|
|
|
|
|
by Layke1123
1964 days ago
|
|
You can't redefine what free will means and expect people to take you seriously. Free will means you have the ability to choose, and if you agree with me that the universe is deterministic, then you have to admit that making a choice is only an illusion. I can make choices in the same way that a neutron chooses to move toward more massive objects. I eat vanilla ice cream over dirt because I have taste buds that allow me to taste the difference between the two. Eating dirt instead doesn't prove I had a choice, because now I'm not eating dirt for taste, but to win an imaginary argument about free will. It's not the external world I'm reacting to now, but the internal one. Your scenario is irrelevant because you admit that those processes, which you don't control happening in your brain, are still you.
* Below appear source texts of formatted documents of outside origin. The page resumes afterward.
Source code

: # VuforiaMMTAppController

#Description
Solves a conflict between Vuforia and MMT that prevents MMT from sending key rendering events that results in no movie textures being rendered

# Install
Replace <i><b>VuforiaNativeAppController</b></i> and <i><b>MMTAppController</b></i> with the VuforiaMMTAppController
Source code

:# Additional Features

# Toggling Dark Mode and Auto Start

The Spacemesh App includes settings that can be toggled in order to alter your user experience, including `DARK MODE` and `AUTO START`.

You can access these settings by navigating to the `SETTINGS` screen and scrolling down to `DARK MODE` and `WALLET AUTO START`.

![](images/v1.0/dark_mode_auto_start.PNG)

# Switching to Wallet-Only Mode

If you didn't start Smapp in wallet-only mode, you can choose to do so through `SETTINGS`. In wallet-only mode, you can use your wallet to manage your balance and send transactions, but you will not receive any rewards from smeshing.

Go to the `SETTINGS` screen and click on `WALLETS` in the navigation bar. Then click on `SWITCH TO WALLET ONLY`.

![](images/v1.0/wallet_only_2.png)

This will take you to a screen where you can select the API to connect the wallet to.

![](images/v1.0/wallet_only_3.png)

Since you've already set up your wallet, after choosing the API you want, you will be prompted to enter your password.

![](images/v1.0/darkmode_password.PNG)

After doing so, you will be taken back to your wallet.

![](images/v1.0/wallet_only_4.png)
But if they are you, and you don't have control over them, you only become aware of them after the fact, then you JUST ADMITTED you don't have any choice. The choice was already made by something you have no control over, but only watch as a passenger. Your heart beats without your choice. You will pass out and have to breath because your brain will force you to at some point stop holding your breath. You will remove your hand from an external heat source that you did not expect AUTOMATICALLY, and only then become aware that your body moved milliseconds after the stimulus has already short-circuited through your PNS and not your CNS. If you think that the distinction doesn't matter, then you are still willfully lying about the reality, or intentionally want to deceive people about the physical world and how it works by redefining any word you need to to maintain your hallucinated reality. |
|
You proposed a perfectly clear scenario, and I proposed a perfectly clear second scenario. In scenario A, causal processes in your brain determine that you eat vanilla yogurt. In scenario B, causal processes in your brain determine that you want to eat vanilla yogurt, but causal processes in my brain determine that I force you to eat plain yogurt instead.
I see an important difference between these two scenarios: the first allows your brain processes to determine what kind of yogurt you eat; the second does not, it has my brain processes determining what kind of yogurt you eat.
Do you think that difference is important? Yes or no.